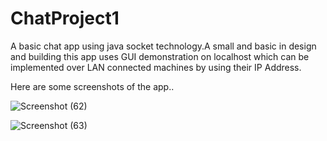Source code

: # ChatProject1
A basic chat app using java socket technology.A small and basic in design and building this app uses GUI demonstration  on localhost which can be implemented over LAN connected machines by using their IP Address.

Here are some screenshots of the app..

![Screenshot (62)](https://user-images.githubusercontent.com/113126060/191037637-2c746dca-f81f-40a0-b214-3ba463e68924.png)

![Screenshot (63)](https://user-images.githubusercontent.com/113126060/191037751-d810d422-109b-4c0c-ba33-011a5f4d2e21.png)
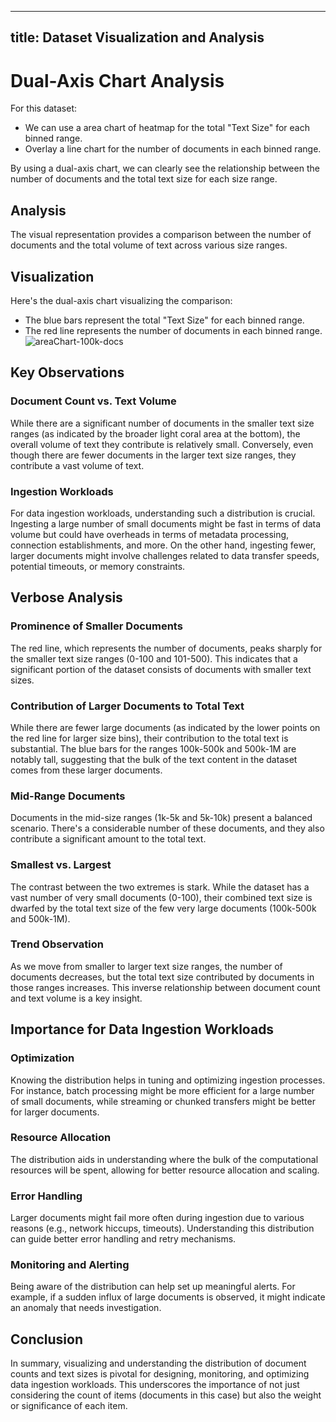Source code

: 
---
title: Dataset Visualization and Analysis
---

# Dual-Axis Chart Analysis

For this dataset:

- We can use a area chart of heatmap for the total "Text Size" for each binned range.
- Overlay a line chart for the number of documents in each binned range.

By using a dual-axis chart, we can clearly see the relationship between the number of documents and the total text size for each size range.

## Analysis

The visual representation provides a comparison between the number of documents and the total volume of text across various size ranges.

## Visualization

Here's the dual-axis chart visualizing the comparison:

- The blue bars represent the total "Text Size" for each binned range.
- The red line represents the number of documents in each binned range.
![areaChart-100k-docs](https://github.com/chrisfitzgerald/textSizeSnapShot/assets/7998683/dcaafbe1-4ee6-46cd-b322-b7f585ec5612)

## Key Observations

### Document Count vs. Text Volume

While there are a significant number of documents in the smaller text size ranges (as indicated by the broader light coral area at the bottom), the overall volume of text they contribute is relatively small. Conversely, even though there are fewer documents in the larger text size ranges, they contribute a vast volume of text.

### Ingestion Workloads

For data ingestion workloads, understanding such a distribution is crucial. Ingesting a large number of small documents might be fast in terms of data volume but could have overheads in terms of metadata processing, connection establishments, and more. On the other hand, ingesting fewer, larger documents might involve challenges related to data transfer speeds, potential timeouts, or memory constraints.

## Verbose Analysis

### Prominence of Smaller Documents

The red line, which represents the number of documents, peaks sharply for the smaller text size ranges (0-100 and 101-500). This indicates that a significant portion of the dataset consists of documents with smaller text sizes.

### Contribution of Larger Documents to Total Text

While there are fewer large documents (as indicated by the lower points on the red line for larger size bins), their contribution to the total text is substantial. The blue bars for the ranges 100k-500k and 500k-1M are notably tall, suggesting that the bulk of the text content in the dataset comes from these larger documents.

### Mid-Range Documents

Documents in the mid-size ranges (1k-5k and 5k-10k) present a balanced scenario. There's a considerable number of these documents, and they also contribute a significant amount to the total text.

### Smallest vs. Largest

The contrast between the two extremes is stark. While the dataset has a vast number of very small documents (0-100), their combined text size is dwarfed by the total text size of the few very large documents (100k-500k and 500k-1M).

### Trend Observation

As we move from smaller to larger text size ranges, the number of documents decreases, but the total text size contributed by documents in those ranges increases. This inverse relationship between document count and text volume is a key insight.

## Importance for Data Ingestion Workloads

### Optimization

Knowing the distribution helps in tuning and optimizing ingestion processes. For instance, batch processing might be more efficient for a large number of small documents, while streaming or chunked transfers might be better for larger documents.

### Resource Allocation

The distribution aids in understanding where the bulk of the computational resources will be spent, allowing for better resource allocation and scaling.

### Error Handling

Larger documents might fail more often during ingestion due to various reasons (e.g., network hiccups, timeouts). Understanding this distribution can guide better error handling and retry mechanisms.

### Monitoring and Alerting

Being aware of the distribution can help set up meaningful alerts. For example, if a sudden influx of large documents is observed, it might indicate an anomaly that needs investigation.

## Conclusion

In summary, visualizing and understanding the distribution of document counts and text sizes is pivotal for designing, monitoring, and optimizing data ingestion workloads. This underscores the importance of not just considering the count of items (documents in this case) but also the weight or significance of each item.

════════

__Brief__
With the images excluded, all entries are to be given again exactly.

__Response below__
Source code

: # ChatProject1
A basic chat app using java socket technology.A small and basic in design and building this app uses GUI demonstration  on localhost which can be implemented over LAN connected machines by using their IP Address.

Here are some screenshots of the app..

![Screenshot (62)](https://user-images.githubusercontent.com/113126060/191037637-2c746dca-f81f-40a0-b214-3ba463e68924.png)

![Screenshot (63)](https://user-images.githubusercontent.com/113126060/191037751-d810d422-109b-4c0c-ba33-011a5f4d2e21.png)
Source code

: 
---
title: Dataset Visualization and Analysis
---

# Dual-Axis Chart Analysis

For this dataset:

- We can use a area chart of heatmap for the total "Text Size" for each binned range.
- Overlay a line chart for the number of documents in each binned range.

By using a dual-axis chart, we can clearly see the relationship between the number of documents and the total text size for each size range.

## Analysis

The visual representation provides a comparison between the number of documents and the total volume of text across various size ranges.

## Visualization

Here's the dual-axis chart visualizing the comparison:

- The blue bars represent the total "Text Size" for each binned range.
- The red line represents the number of documents in each binned range.
![areaChart-100k-docs](https://github.com/chrisfitzgerald/textSizeSnapShot/assets/7998683/dcaafbe1-4ee6-46cd-b322-b7f585ec5612)

## Key Observations

### Document Count vs. Text Volume

While there are a significant number of documents in the smaller text size ranges (as indicated by the broader light coral area at the bottom), the overall volume of text they contribute is relatively small. Conversely, even though there are fewer documents in the larger text size ranges, they contribute a vast volume of text.

### Ingestion Workloads

For data ingestion workloads, understanding such a distribution is crucial. Ingesting a large number of small documents might be fast in terms of data volume but could have overheads in terms of metadata processing, connection establishments, and more. On the other hand, ingesting fewer, larger documents might involve challenges related to data transfer speeds, potential timeouts, or memory constraints.

## Verbose Analysis

### Prominence of Smaller Documents

The red line, which represents the number of documents, peaks sharply for the smaller text size ranges (0-100 and 101-500). This indicates that a significant portion of the dataset consists of documents with smaller text sizes.

### Contribution of Larger Documents to Total Text

While there are fewer large documents (as indicated by the lower points on the red line for larger size bins), their contribution to the total text is substantial. The blue bars for the ranges 100k-500k and 500k-1M are notably tall, suggesting that the bulk of the text content in the dataset comes from these larger documents.

### Mid-Range Documents

Documents in the mid-size ranges (1k-5k and 5k-10k) present a balanced scenario. There's a considerable number of these documents, and they also contribute a significant amount to the total text.

### Smallest vs. Largest

The contrast between the two extremes is stark. While the dataset has a vast number of very small documents (0-100), their combined text size is dwarfed by the total text size of the few very large documents (100k-500k and 500k-1M).

### Trend Observation

As we move from smaller to larger text size ranges, the number of documents decreases, but the total text size contributed by documents in those ranges increases. This inverse relationship between document count and text volume is a key insight.

## Importance for Data Ingestion Workloads

### Optimization

Knowing the distribution helps in tuning and optimizing ingestion processes. For instance, batch processing might be more efficient for a large number of small documents, while streaming or chunked transfers might be better for larger documents.

### Resource Allocation

The distribution aids in understanding where the bulk of the computational resources will be spent, allowing for better resource allocation and scaling.

### Error Handling

Larger documents might fail more often during ingestion due to various reasons (e.g., network hiccups, timeouts). Understanding this distribution can guide better error handling and retry mechanisms.

### Monitoring and Alerting

Being aware of the distribution can help set up meaningful alerts. For example, if a sudden influx of large documents is observed, it might indicate an anomaly that needs investigation.

## Conclusion

In summary, visualizing and understanding the distribution of document counts and text sizes is pivotal for designing, monitoring, and optimizing data ingestion workloads. This underscores the importance of not just considering the count of items (documents in this case) but also the weight or significance of each item.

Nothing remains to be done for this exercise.